AR: At DU you teach a class on the Pastoral. I'm curious about how you experience and witness others (students, colleagues, friends) experience the pastoral (or lack of, or combination of) in Chicago and Denver or in general. It would also be interesting to hear a bit about the texts you select for teaching this course. What is the pastoral? Why is the pastoral a concept that you are drawn to?

BR: The rough distinction between city and country is at the basis of everything we do in the course, but we are as much concerned with urban as with rural issues. But the general overriding issues are all about narrative, and particularly the question of both why the narrative of Eden (retreat to an innocence represented by “nature” and return to “experience”) is so ubiquitous. To me the course is also about the fact that human beings constantly read their environment, and apply literary methods to the understanding of their surroundings.

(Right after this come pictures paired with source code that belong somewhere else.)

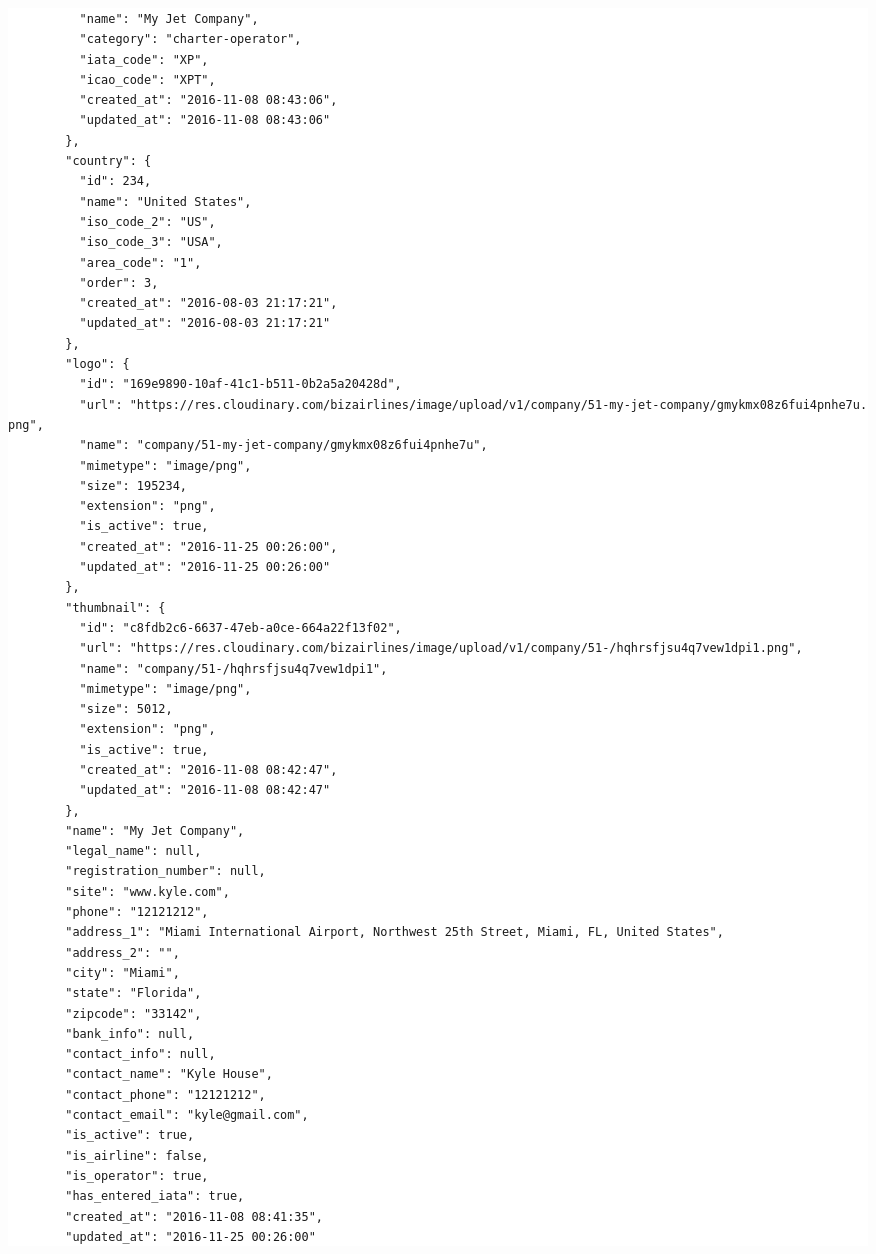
 ```
          "name": "My Jet Company",
          "category": "charter-operator",
          "iata_code": "XP",
          "icao_code": "XPT",
          "created_at": "2016-11-08 08:43:06",
          "updated_at": "2016-11-08 08:43:06"
        },
        "country": {
          "id": 234,
          "name": "United States",
          "iso_code_2": "US",
          "iso_code_3": "USA",
          "area_code": "1",
          "order": 3,
          "created_at": "2016-08-03 21:17:21",
          "updated_at": "2016-08-03 21:17:21"
        },
        "logo": {
          "id": "169e9890-10af-41c1-b511-0b2a5a20428d",
          "url": "https://res.cloudinary.com/bizairlines/image/upload/v1/company/51-my-jet-company/gmykmx08z6fui4pnhe7u.png",
          "name": "company/51-my-jet-company/gmykmx08z6fui4pnhe7u",
          "mimetype": "image/png",
          "size": 195234,
          "extension": "png",
          "is_active": true,
          "created_at": "2016-11-25 00:26:00",
          "updated_at": "2016-11-25 00:26:00"
        },
        "thumbnail": {
          "id": "c8fdb2c6-6637-47eb-a0ce-664a22f13f02",
          "url": "https://res.cloudinary.com/bizairlines/image/upload/v1/company/51-/hqhrsfjsu4q7vew1dpi1.png",
          "name": "company/51-/hqhrsfjsu4q7vew1dpi1",
          "mimetype": "image/png",
          "size": 5012,
          "extension": "png",
          "is_active": true,
          "created_at": "2016-11-08 08:42:47",
          "updated_at": "2016-11-08 08:42:47"
        },
        "name": "My Jet Company",
        "legal_name": null,
        "registration_number": null,
        "site": "www.kyle.com",
        "phone": "12121212",
        "address_1": "Miami International Airport, Northwest 25th Street, Miami, FL, United States",
        "address_2": "",
        "city": "Miami",
        "state": "Florida",
        "zipcode": "33142",
        "bank_info": null,
        "contact_info": null,
        "contact_name": "Kyle House",
        "contact_phone": "12121212",
        "contact_email": "kyle@gmail.com",
        "is_active": true,
        "is_airline": false,
        "is_operator": true,
        "has_entered_iata": true,
        "created_at": "2016-11-08 08:41:35",
        "updated_at": "2016-11-25 00:26:00"
```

I have them read The Country and the City, the Raymond Williams book of some forty years ago in which he looks at the binaries and bifurcations of pastoral through an economic, specifically Marxist, perspective. And then Mircea Eliade’s The Sacred and the Profane, especially for its discussion of sacred versus profane space, and time. Meanwhile I keep bringing in handouts, primarily poems, from various eras so that we keep testing those large, general, sometimes dubious ideas against particular practices. A third primary text is Kevin Lynch’s technical sort of work, The Image of the City, which is about just exactly what its title suggests, and how people come to internalize place through images.

Each time I have taught this class the results have varied dramatically. Individuals seem to respond to some parts quite well, and reject others. It always turns out to be more of a struggle than I intended, with more interesting insights by the students than I could have hoped for.

Oh, and for the current version of this course I am using Thalia Field’s Bird Lovers, Backyard—a recent book which I find fascinating, but we have not gotten to it yet in class.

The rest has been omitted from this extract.